I recently got the idea to scrape information from instagram accounts and their posts, like the amount of comments or amount of likes. I got so far that I figured out while debugging in chrome that for example the link https://www.instagram.com/instagram/?__a under the network tab returns a JSON with the wanted information, but what is actually loaded is still the normal website html code.
so far I tried in python with this code:
import urllib.request
r = urllib.request.urlopen(url)
print(r.read())
or in javascript :
window.onload = function () {
res = fetch("https://www.instagram.com/instagram/?__a", {
method: 'get'
}).then(function (data) {
return data.json();
}).catch(function (error) {
console.log("ERROR".concat(error.toString()));
});
console.log(res.user);
};
So the problem I have, is that when using these functions I only get the website code (html), is there a way to only get the JSON which is loaded in the background?
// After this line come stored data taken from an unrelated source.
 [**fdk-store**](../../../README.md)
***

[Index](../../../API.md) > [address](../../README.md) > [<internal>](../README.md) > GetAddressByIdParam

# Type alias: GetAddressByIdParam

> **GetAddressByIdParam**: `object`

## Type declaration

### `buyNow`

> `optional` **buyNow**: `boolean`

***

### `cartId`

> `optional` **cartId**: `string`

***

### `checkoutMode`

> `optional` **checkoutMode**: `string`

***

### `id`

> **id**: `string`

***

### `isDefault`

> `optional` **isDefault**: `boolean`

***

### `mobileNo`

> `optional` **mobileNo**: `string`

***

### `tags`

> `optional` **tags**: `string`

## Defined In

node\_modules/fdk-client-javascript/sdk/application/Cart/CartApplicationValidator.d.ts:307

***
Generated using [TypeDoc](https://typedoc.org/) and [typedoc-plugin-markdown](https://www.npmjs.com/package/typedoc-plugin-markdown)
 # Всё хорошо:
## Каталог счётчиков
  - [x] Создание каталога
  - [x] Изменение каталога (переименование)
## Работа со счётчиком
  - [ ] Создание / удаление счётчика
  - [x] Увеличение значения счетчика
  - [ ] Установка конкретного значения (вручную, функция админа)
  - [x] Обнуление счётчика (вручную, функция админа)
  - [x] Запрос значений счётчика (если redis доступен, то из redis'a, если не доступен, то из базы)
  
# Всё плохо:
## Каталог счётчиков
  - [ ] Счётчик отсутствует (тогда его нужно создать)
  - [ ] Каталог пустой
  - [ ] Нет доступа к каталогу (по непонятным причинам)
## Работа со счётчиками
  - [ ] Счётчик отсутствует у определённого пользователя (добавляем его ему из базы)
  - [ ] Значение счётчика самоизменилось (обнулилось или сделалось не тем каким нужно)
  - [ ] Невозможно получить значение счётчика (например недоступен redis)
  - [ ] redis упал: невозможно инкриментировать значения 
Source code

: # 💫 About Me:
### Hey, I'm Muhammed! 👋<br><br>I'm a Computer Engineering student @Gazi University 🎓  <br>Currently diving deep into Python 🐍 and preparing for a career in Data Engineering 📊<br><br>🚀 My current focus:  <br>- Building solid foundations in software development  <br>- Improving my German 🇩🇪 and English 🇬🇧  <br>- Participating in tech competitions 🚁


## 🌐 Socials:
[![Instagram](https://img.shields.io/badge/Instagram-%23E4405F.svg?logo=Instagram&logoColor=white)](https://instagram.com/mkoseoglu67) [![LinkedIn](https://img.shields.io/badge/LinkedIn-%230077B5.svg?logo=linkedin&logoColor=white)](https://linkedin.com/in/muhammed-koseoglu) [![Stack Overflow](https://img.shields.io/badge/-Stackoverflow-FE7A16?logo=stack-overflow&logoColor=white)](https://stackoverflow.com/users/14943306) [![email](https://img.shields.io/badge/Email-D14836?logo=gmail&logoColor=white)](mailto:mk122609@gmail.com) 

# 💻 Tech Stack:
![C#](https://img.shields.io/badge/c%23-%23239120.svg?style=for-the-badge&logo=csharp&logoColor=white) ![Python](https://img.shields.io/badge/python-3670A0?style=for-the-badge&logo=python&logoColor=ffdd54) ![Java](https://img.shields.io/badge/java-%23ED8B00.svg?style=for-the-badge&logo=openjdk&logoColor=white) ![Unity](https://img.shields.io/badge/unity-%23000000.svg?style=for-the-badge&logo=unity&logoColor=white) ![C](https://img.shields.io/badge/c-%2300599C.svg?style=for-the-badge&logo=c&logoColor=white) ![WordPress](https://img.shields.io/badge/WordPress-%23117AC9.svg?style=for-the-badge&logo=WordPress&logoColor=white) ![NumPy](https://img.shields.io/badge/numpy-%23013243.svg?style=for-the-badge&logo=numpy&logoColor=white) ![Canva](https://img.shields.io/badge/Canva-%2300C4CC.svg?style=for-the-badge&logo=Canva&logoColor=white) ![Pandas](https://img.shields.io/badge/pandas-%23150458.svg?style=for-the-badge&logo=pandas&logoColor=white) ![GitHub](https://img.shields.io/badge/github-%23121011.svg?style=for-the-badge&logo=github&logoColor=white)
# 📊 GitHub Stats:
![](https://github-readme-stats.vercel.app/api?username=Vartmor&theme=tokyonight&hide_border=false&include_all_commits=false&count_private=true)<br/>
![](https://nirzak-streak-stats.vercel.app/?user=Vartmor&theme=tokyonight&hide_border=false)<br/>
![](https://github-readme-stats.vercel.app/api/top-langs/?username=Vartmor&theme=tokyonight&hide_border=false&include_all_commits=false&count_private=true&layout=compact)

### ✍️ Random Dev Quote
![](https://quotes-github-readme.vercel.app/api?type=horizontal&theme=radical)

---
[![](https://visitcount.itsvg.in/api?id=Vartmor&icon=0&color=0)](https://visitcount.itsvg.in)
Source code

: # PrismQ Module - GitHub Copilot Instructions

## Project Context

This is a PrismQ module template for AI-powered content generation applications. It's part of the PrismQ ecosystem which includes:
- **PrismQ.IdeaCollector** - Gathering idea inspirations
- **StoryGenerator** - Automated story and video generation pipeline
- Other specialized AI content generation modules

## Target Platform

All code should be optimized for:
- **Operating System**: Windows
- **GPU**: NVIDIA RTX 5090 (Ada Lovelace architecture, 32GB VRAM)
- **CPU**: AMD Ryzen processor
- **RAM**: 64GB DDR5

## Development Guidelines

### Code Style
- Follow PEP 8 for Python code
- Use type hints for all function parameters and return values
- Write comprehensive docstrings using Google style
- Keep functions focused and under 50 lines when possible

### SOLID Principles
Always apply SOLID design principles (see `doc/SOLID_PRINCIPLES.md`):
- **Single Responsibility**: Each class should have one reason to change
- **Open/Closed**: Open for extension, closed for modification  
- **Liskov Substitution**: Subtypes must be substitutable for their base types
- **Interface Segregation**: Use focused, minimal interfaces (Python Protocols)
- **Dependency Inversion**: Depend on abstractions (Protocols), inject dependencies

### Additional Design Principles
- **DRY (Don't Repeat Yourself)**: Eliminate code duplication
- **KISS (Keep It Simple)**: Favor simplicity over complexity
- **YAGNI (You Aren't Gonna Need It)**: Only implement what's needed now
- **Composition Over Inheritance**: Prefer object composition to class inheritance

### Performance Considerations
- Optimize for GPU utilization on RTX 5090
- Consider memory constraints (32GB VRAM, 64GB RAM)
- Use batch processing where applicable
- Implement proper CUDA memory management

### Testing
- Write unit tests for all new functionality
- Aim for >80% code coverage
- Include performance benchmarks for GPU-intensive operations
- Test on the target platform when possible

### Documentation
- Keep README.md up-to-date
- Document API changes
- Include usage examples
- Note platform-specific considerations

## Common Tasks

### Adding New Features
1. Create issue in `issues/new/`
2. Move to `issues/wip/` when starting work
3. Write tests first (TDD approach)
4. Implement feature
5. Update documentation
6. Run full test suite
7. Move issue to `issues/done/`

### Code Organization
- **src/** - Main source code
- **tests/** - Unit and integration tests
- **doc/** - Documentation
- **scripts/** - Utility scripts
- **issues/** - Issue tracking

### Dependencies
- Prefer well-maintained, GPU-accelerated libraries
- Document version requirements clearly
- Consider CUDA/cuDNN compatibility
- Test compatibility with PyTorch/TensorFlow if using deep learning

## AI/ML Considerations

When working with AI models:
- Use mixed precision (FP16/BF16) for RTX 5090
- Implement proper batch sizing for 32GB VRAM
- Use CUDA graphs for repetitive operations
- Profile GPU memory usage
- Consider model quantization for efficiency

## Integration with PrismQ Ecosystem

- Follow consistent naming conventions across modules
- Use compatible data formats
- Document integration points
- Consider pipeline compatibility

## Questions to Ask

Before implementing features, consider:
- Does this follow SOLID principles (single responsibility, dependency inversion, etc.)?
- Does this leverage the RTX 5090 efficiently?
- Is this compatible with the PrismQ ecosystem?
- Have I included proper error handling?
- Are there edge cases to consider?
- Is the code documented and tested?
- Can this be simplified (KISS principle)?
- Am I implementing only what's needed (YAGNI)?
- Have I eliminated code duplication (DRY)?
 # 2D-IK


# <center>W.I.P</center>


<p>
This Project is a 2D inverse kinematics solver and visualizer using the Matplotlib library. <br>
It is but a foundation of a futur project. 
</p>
I know people will recommend me using the instagram api, but I have no website nor a company to register.
I ran into a problem trying to get the API to do what I wanted, and really just needed JSON data including urls and captions for images for a specific account.
Use the following GET request:
https://www.instagram.com/account_name/?__a=1
where account_name is the profile I'm scraping.
It returns all JSON I needed for my task.
Update 2022:
You can no longer get the JSON output by adding the query string ?__a=1.
Currently, it would help if you used the following query string to get profile information, video, and post information on Instagram:
https://www.instagram.com/instagram/?__a=1&__d=dis
Trying to get the Json loaded in the background is too much work for a simple problem.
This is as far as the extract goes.